Hobby Lobby ruling shows Supreme Court gives corporations, not people, more rights

With Hobby Lobby ruling, the Supreme Court doesn't see economic power struggle between corporations and people, writes Robert Reich. Instead, SCOTUS's ruling gives Hobby Lobby the power to deny employees' rights to contraceptive services.

Demonstrators react to hearing the Supreme Court's decision on the Hobby Lobby case outside the Supreme Court in Washington, June 30, 2014. With Hobby Lobby ruling, the Supreme Court doesn't see economic power imbalance between corporations and people, writes Robert Reich.

Pablo Martinez Monsivais/AP/File

July 2, 2014

On Monday the Supreme Court struck down a key part of the Affordable Care Act, ruling that privately-owned corporations don’t have to offer their employees contraceptive coverage that conflicts with the corporate owners’ religious beliefs.

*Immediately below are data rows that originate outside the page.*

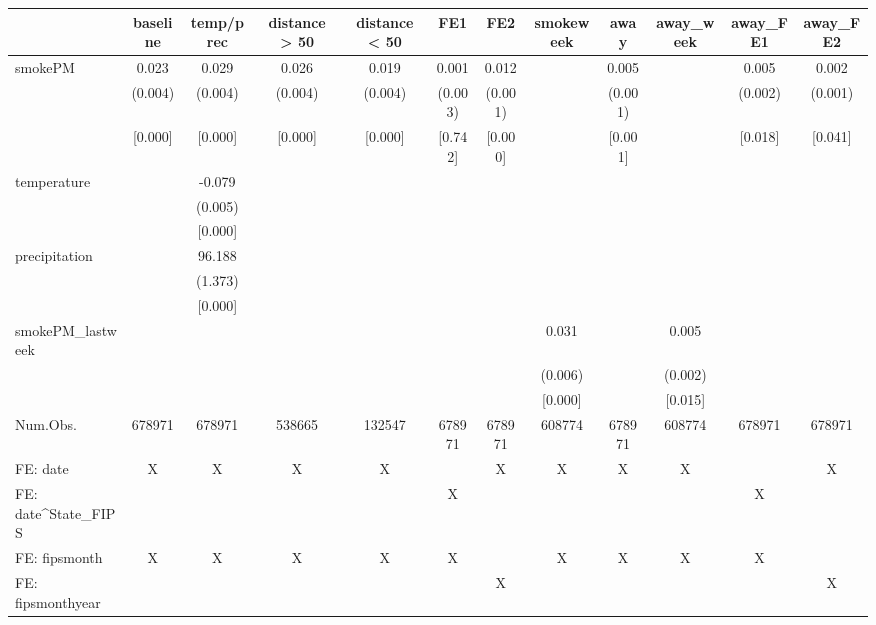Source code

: \begin{table}
\centering
\begin{tabular}[t]{lccccccccccc}
\toprule
  & baseline & temp/prec & distance > 50 & distance < 50 & FE1 & FE2 & smokeweek & away & away\_week & away\_FE1 & away\_FE2\\
\midrule
smokePM & 0.023 & 0.029 & 0.026 & 0.019 & 0.001 & 0.012 &  & 0.005 &  & 0.005 & 0.002\\
 & (0.004) & (0.004) & (0.004) & (0.004) & (0.003) & (0.001) &  & (0.001) &  & (0.002) & (0.001)\\
 & {}[0.000] & {}[0.000] & {}[0.000] & {}[0.000] & {}[0.742] & {}[0.000] &  & {}[0.001] &  & {}[0.018] & {}[0.041]\\
temperature &  & -0.079 &  &  &  &  &  &  &  &  & \\
 &  & (0.005) &  &  &  &  &  &  &  &  & \\
 &  & {}[0.000] &  &  &  &  &  &  &  &  \vphantom{1} & \\
precipitation &  & 96.188 &  &  &  &  &  &  &  &  & \\
 &  & (1.373) &  &  &  &  &  &  &  &  & \\
 &  & {}[0.000] &  &  &  &  &  &  &  &  & \\
smokePM\_lastweek &  &  &  &  &  &  & 0.031 &  & 0.005 &  & \\
 &  &  &  &  &  &  & (0.006) &  & (0.002) &  & \\
 &  &  &  &  &  &  & {}[0.000] &  & {}[0.015] &  & \\
\midrule
Num.Obs. & 678971 & 678971 & 538665 & 132547 & 678971 & 678971 & 608774 & 678971 & 608774 & 678971 & 678971\\
FE: date & X & X & X & X &  & X & X & X & X &  & X\\
FE: date^State_FIPS &  &  &  &  & X &  &  &  &  & X & \\
FE: fipsmonth & X & X & X & X & X &  & X & X & X & X & \\
FE: fipsmonthyear &  &  &  &  &  & X &  &  &  &  & X\\
\bottomrule
\end{tabular}
\end{table}
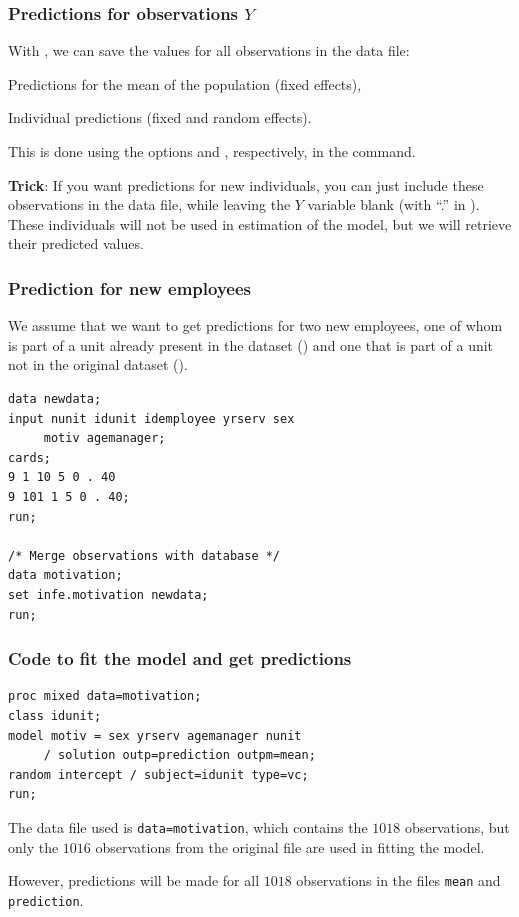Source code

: \documentclass{beamer}
\begin{document}
\begin{frame}[fragile]
\frametitle{Predictions for observations $Y$}
\bi
\item With , we can save the values \alert{for all observations in the data file}:
\bi
\item Predictions for the mean of the population (fixed effects),
\item Individual predictions (fixed and random effects).
\ei
\item This is done using the options 
and , respectively, in the  command.
\item \textbf{Trick}: If you want predictions for new individuals, you can just include these observations in the data file, while leaving the $Y$ variable blank (with ``.'' in \SASlang{}). These individuals will not be used in estimation of the model, but we will retrieve their predicted values.
\ei
\end{frame}

\begin{frame}[fragile]
\frametitle{Prediction for new employees}
We assume that we want to get predictions for two new employees, one of whom is part of a unit already present in the dataset () and one that is part of a unit not in the original dataset (). 


\begin{tcolorbox}[colback=white, colframe=hecblue, title=\SASlang{} code to input two new observations]
\begin{small}
\begin{verbatim}
data newdata; 
input nunit idunit idemployee yrserv sex 
     motiv agemanager; 
cards; 
9 1 10 5 0 . 40 
9 101 1 5 0 . 40; 
run; 

/* Merge observations with database */
data motivation; 
set infe.motivation newdata; 
run;
\end{verbatim}
\end{small}
\end{tcolorbox}
\end{frame}

\begin{frame}[fragile]
\frametitle{Code to fit the model and get predictions}
\begin{tcolorbox}[colback=white, colframe=hecblue, title=\SASlang{} code to output predictions from a mixed model]
\begin{verbatim}
proc mixed data=motivation; 
class idunit; 
model motiv = sex yrserv agemanager nunit 
     / solution outp=prediction outpm=mean; 
random intercept / subject=idunit type=vc; 
run;
\end{verbatim}
\end{tcolorbox}
\bi
\item The data file used is \texttt{data=motivation}, which contains the $1018$ observations, but only the $1016$ observations from the original file are used in fitting the model. 
\item However, predictions will be made for all $1018$ observations in the files \texttt{mean} and \texttt{prediction}.
\ei
\end{frame}
\end{document}
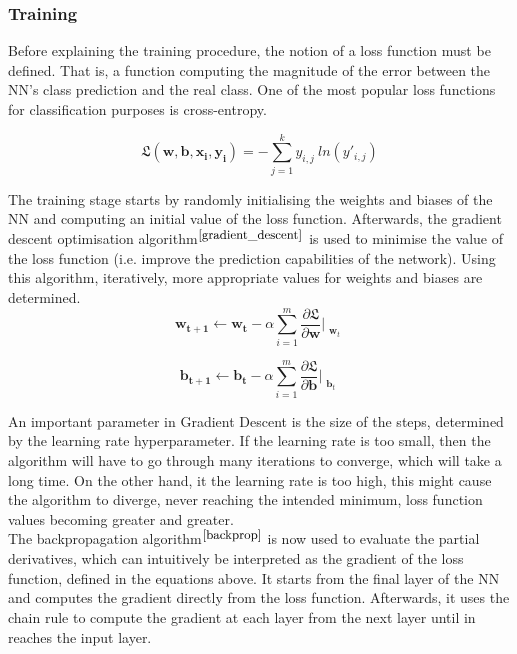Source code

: \subsubsection*{Training}

Before explaining the training procedure, the notion of a loss function must be defined. That is, a function computing the magnitude of the error between the NN's class prediction and the real class. One of the most popular loss functions for classification purposes is cross-entropy.

\begin{equation}
  \mathbf{\mathfrak{L}}(\mathbf{w}, \mathbf{b}, \mathbf{x_i}, \mathbf{y_i}) = - \sum_{j=1}^k y_{i,j} \ ln(y'_{i,j})
\end{equation}

The training stage starts by randomly initialising the weights and biases of the NN and computing an initial value of the loss function. Afterwards, the gradient descent optimisation algorithm$^{\small \cite{gradient_descent}}$ is used to minimise the value of the loss function (i.e. improve the prediction capabilities of the network). Using this algorithm, iteratively, more appropriate values for weights and biases are determined. \\

\begin{equation}
  \mathbf{w_{t+1}} \leftarrow \mathbf{w_t} - \alpha \sum_{i=1}^m \frac{\partial \mathfrak{L}}{\partial \mathbf{w}}\Bigr|_{\substack{\mathbf{w}_t}}
\end{equation}

\begin{equation}
  \mathbf{b_{t+1}} \leftarrow \mathbf{b_t} - \alpha \sum_{i=1}^m \frac{\partial \mathfrak{L}}{\partial \mathbf{b}}\Bigr|_{\substack{\mathbf{b}_t}}
\end{equation}

\bigskip

An important parameter in Gradient Descent is the size of the steps, determined by the learning rate hyperparameter. If the learning rate is too small, then the algorithm will have to go through many iterations to converge, which will take a long time. On the other hand, it the learning rate is too high, this might cause the algorithm to diverge, never reaching the intended minimum, loss function values becoming greater and greater. \\



The backpropagation algorithm$^{\small \cite{backprop}}$ is now used to evaluate the partial derivatives, which can intuitively be interpreted as the gradient of the loss function, defined in the equations above. It starts from the final layer of the NN and computes the gradient directly from the loss function. Afterwards, it uses the chain rule to compute the gradient at each layer from the next layer until in reaches the input layer. \\



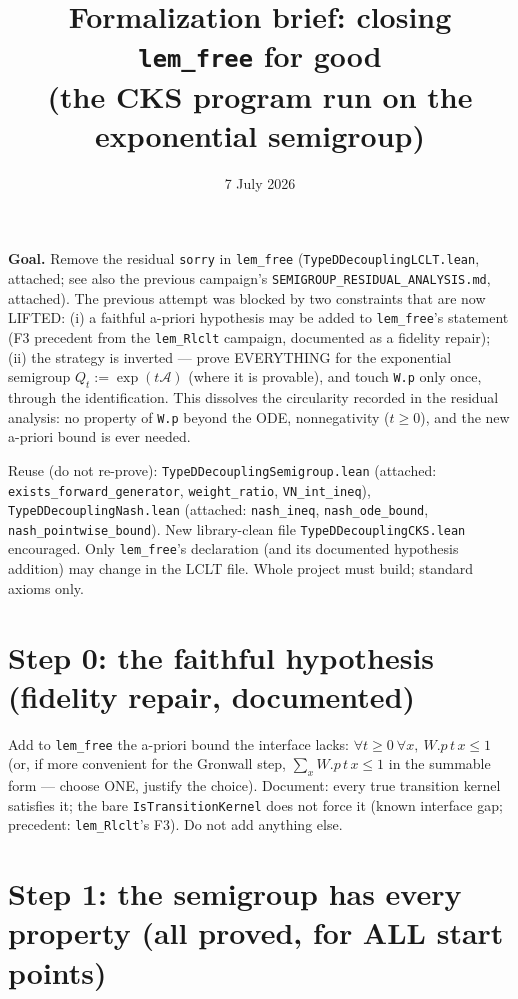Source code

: \documentclass[11pt]{article}
\title{Formalization brief: closing \texttt{lem\_free} for good\\
(the CKS program run on the exponential semigroup)}
\date{7 July 2026}
\theoremstyle{plain}
\theoremstyle{remark}
\begin{document}
\maketitle

\noindent\textbf{Goal.} Remove the residual \texttt{sorry} in \texttt{lem\_free}
(\texttt{TypeDDecouplingLCLT.lean}, attached; see also the previous campaign's
\texttt{SEMIGROUP\_RESIDUAL\_ANALYSIS.md}, attached). The previous attempt was
blocked by two constraints that are now LIFTED: (i) a faithful a-priori
hypothesis may be added to \texttt{lem\_free}'s statement (F3 precedent from
the \texttt{lem\_Rlclt} campaign, documented as a fidelity repair); (ii) the
strategy is inverted --- prove EVERYTHING for the exponential semigroup
$Q_t:=\exp(t\mathcal A)$ (where it is provable), and touch \texttt{W.p} only
once, through the identification. This dissolves the circularity recorded in
the residual analysis: no property of \texttt{W.p} beyond the ODE, nonnegativity
($t\ge0$), and the new a-priori bound is ever needed.

Reuse (do not re-prove): \texttt{TypeDDecouplingSemigroup.lean} (attached:
\texttt{exists\_forward\_generator}, \texttt{weight\_ratio},
\texttt{VN\_int\_ineq}), \texttt{TypeDDecouplingNash.lean} (attached:
\texttt{nash\_ineq}, \texttt{nash\_ode\_bound},
\texttt{nash\_pointwise\_bound}). New library-clean file
\texttt{TypeDDecouplingCKS.lean} encouraged. Only \texttt{lem\_free}'s
declaration (and its documented hypothesis addition) may change in the LCLT
file. Whole project must build; standard axioms only.

\section*{Step 0: the faithful hypothesis (fidelity repair, documented)}

Add to \texttt{lem\_free} the a-priori bound the interface lacks:
$\forall t\ge0\ \forall x,\ W.p\,t\,x\le1$ (or, if more convenient for the
Gronwall step, $\sum_xW.p\,t\,x\le1$ in the summable form --- choose ONE,
justify the choice). Document: every true transition kernel satisfies it; the
bare \texttt{IsTransitionKernel} does not force it (known interface gap;
precedent: \texttt{lem\_Rlclt}'s F3). Do not add anything else.

\section*{Step 1: the semigroup has every property (all proved, for ALL
start points)}
\end{document}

The owners of Hobby Lobby, the plaintiffs in the case, were always free to practice their religion. The Court bestowed religious freedom on their corporation as well – a leap of logic as absurd as giving corporations freedom of speech. Corporations aren’t people.

The deeper problem is the Court’s obliviousness to the growing imbalance of economic power between corporations and real people. By giving companies the right not offer employees contraceptive services otherwise mandated by law, the Court ignored the rights of employees to receive those services.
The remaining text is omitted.